■ **Work required**: Repeat exactly the lines from the first line of the records through the line containing "- A user account", and nothing more.

■ **Saved entries**:
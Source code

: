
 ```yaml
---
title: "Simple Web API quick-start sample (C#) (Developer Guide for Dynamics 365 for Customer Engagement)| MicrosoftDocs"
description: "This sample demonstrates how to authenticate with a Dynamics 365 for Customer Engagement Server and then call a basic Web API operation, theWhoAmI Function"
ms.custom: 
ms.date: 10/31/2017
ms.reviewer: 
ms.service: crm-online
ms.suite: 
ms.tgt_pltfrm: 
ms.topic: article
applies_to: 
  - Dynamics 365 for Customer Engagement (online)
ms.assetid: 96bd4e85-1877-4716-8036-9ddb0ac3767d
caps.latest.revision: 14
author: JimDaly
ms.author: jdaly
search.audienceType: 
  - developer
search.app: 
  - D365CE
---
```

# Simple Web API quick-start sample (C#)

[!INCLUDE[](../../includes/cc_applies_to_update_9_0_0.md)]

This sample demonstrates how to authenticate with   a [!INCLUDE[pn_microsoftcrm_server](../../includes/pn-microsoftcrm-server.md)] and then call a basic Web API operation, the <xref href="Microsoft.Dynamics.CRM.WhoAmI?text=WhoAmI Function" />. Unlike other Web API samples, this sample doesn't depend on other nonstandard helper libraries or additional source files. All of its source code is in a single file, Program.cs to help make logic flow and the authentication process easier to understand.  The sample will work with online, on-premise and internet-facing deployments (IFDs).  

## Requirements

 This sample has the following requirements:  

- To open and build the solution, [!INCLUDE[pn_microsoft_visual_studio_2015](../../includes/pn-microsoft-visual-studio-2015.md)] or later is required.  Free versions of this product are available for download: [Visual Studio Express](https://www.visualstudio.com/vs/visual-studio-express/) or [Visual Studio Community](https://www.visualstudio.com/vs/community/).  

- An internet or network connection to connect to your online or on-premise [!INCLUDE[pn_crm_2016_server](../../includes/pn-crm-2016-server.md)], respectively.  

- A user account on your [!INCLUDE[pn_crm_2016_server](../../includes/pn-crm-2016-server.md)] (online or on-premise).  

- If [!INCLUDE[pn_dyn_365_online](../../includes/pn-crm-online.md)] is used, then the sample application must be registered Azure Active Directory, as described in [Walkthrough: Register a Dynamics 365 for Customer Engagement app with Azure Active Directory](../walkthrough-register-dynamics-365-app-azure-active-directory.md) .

■ **Task response**:
Source code

:
 ```yaml
---
title: "Simple Web API quick-start sample (C#) (Developer Guide for Dynamics 365 for Customer Engagement)| MicrosoftDocs"
description: "This sample demonstrates how to authenticate with a Dynamics 365 for Customer Engagement Server and then call a basic Web API operation, theWhoAmI Function"
ms.custom: 
ms.date: 10/31/2017
ms.reviewer: 
ms.service: crm-online
ms.suite: 
ms.tgt_pltfrm: 
ms.topic: article
applies_to: 
  - Dynamics 365 for Customer Engagement (online)
ms.assetid: 96bd4e85-1877-4716-8036-9ddb0ac3767d
caps.latest.revision: 14
author: JimDaly
ms.author: jdaly
search.audienceType: 
  - developer
search.app: 
  - D365CE
---
```

# Simple Web API quick-start sample (C#)

[!INCLUDE[](../../includes/cc_applies_to_update_9_0_0.md)]

This sample demonstrates how to authenticate with   a [!INCLUDE[pn_microsoftcrm_server](../../includes/pn-microsoftcrm-server.md)] and then call a basic Web API operation, the <xref href="Microsoft.Dynamics.CRM.WhoAmI?text=WhoAmI Function" />. Unlike other Web API samples, this sample doesn't depend on other nonstandard helper libraries or additional source files. All of its source code is in a single file, Program.cs to help make logic flow and the authentication process easier to understand.  The sample will work with online, on-premise and internet-facing deployments (IFDs).  

## Requirements

 This sample has the following requirements:  

- To open and build the solution, [!INCLUDE[pn_microsoft_visual_studio_2015](../../includes/pn-microsoft-visual-studio-2015.md)] or later is required.  Free versions of this product are available for download: [Visual Studio Express](https://www.visualstudio.com/vs/visual-studio-express/) or [Visual Studio Community](https://www.visualstudio.com/vs/community/).  

- An internet or network connection to connect to your online or on-premise [!INCLUDE[pn_crm_2016_server](../../includes/pn-crm-2016-server.md)], respectively.  

- A user account on your [!INCLUDE[pn_crm_2016_server](../../includes/pn-crm-2016-server.md)] (online or on-premise).  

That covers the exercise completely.